By Susan Britt and Brandon Moseley
Alabama Political Reporter
On Tuesday, the Senate Finance and Taxation – General Fund Committee passed its version of a state operating budget for next year that would give Medicaid $418 million from the Alabama General Fund. State Health Officer Don Williamson says that the program actually needs $602 million to provide the minimal level of services required by the federal government to continue providing federal funds to the Alabama Medicaid program. The General Fund Budget that was passed by the Alabama House of Representatives cut Alabama Medicaid’s budget request by well over $100 million. The Senate General Fund Committee has adopted a plan to provide full funding for Medicaid. The plan is based on one first proposed by Senator Roger Bedford (D) from Russellville and Representative Craig Ford (D) from Gadsden.
The plan that was passed by the Senate General Fund Committee on Tuesday would leave the decision on whether to fully fund Alabama Medicaid with the voters of Alabama. Alabama Representative Jay Love (R) from Montgomery told ‘The Alabama Political Reporter’ that if the amendment passes in the November 6th election Medicaid would receive another $184 million from the Education Trust Fund (ETF). The ETF would transfer similar payment to the General Fund in the fiscal year 2014 and 2015 budgets as well.
Rep. Love (R) said that in exchange for bailing out Alabama Medicaid, the voters would have to forgive $437 million that the ETF owes the state’s Rainy Day Fund. In 2009 with the economy crashing, the state raided the Rainy Day Fund to temporarily fully fund the ETF. By law the state has to pay that money back to the Rainy Day Fund, which is taken from the Alabama Trust Fund. Currently the ETF has to make regular payments to the Rolling Reserve Fund to pay back that $437 million by the end of 2014.
House Minority Leader Craig Ford (D) from Gadsden told ‘The Alabama Political Reporter’ that the compromise today was “based on the Bedford/Ford Bill. We have been working with the Speaker of the House on the Bedford/Ford and we came to an agreement and the Senate decided to run with it which is fine. We don’t care what they call it, we are just happy they are fully funding Medicaid.

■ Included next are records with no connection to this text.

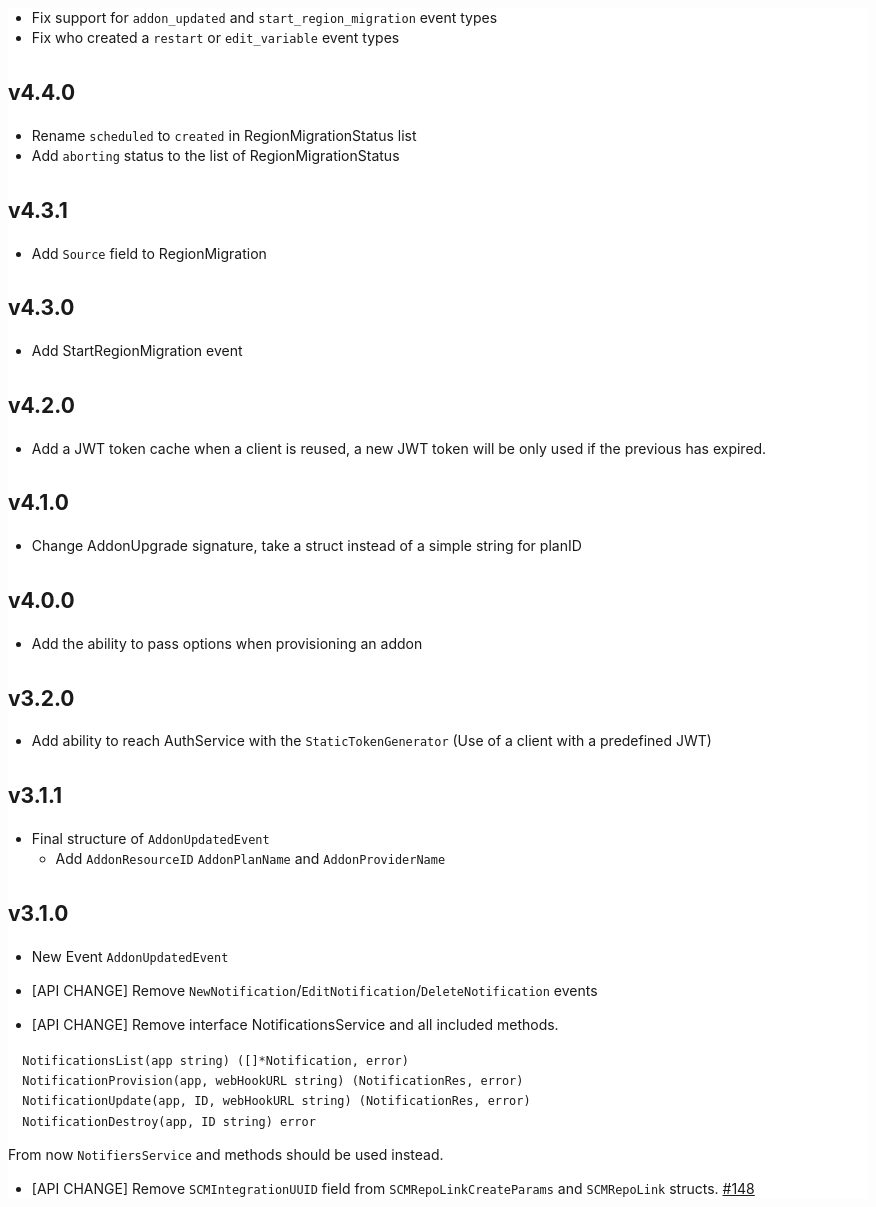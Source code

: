 * Fix support for `addon_updated` and `start_region_migration` event types
* Fix who created a `restart` or `edit_variable` event types

## v4.4.0

* Rename `scheduled` to `created` in RegionMigrationStatus list
* Add `aborting` status to the list of RegionMigrationStatus

## v4.3.1

* Add `Source` field to RegionMigration

## v4.3.0

* Add StartRegionMigration event

## v4.2.0

* Add a JWT token cache when a client is reused, a new JWT token will be only used if the previous has expired.

## v4.1.0

* Change AddonUpgrade signature, take a struct instead of a simple string for planID

## v4.0.0

* Add the ability to pass options when provisioning an addon

## v3.2.0

* Add ability to reach AuthService with the `StaticTokenGenerator` (Use of a client with a predefined JWT)

## v3.1.1

* Final structure of `AddonUpdatedEvent`
  * Add `AddonResourceID` `AddonPlanName` and `AddonProviderName`

## v3.1.0

* New Event `AddonUpdatedEvent`

* [API CHANGE] Remove `NewNotification`/`EditNotification`/`DeleteNotification` events
* [API CHANGE] Remove interface NotificationsService and all included methods.
```
  NotificationsList(app string) ([]*Notification, error)
  NotificationProvision(app, webHookURL string) (NotificationRes, error)
  NotificationUpdate(app, ID, webHookURL string) (NotificationRes, error)
  NotificationDestroy(app, ID string) error
```
  From now `NotifiersService` and methods should be used instead.
* [API CHANGE] Remove `SCMIntegrationUUID` field from `SCMRepoLinkCreateParams` and `SCMRepoLink` structs.
  [#148](https://github.com/Scalingo/go-scalingo/pull/148)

The Alabama Trust Fund (ATF) was set up in the 1970s to invest royalties the state makes off of offshore oil and gas exploration. The principal is supposed to remain untouched while the interest off of the principal is used by the General Fund, Forever Wild (which uses the money to buy land), and for road work by cities and counties. The Rainy Day Fund allows the state to touch the principal of the ATF during an emergency, but the state currently has to pay the ATF back within 5 years when that happens
Rep. Love said that currently there is an appropriation of an estimated $475 million for Medicaid. Rep. Love estimates that the Alabama Trust Fund currently has a balance of $2.7 billion, but is owed the $437 million which was used to temporarily fund the ETF in the recent recession.
Health Officer Williamson (who is overseeing Alabama Medicaid on an interim basis after Medicaid Commissioner Mullins resigned) told ‘The Birmingham News’, “The amount of money Medicaid gets (in the operating budget) will determine whether Alabama maintains a Medicaid program going forward.” Williamson is concerned that a $400 million Alabama appropriation to Medicaid would be insufficient to satisfy federal government demands that Alabama maintain a minimal program standard (set of course by the federal government). If the Obama administration ruled that Alabama did not meet the federal standards necessary to participate in Medicaid, they could (in theory) refuse to appropriate federal money to Alabama Medicaid. At stake according to Williamson is ~$1.77 billion in federal matching funds, plus another $4 billion in federal Medicaid grants that the state receives from the federal government. In Williamson’s ‘doomsday scenario’ Alabama would be left with a $400 million++ indigent care fund and $billions in federal funds that now go to Alabama doctors, hospitals, pharmacies, dentists, hospices, and nursing homes would disappear.
Rep. Ford said, “Medicaid shouldn’t be a partisan issue. Medicaid is something that has to be addressed. We don’t want to leave federal dollars on the table.”
Most of Alabama Medicaid’s funds are paid out to Medicaid providers. Providers are the doctors, hospitals, dentists, pharmacies, and nursing homes which accept Alabama Medicaid as full payment for bills owed. Over 900,000 low income Alabamians receive some form of Medicaid benefits. Alabama Medicaid pays 2/3s of the nursing home bills in Alabama as most seniors neglect to ever purchase any Long Term Care Insurance. Alabama Medicaid pays for the delivery of over half of the babies that are born in Alabama. Pregnancy coverage is becoming much more difficult to get from private insurers in Alabama. Alabama Medicaid maintains health insurance on over 40% of the children living in Alabama.
Critics of Alabama Medicaid charge that it should contract out its services to managed Medicaid companies rather than continuing to maintain a costly state run Fee For Services System where doctors and hospitals provide services to Medicaid clients and then the state pays the bills as they come in. Most states are incorporating more managed care into their Medicaid programs.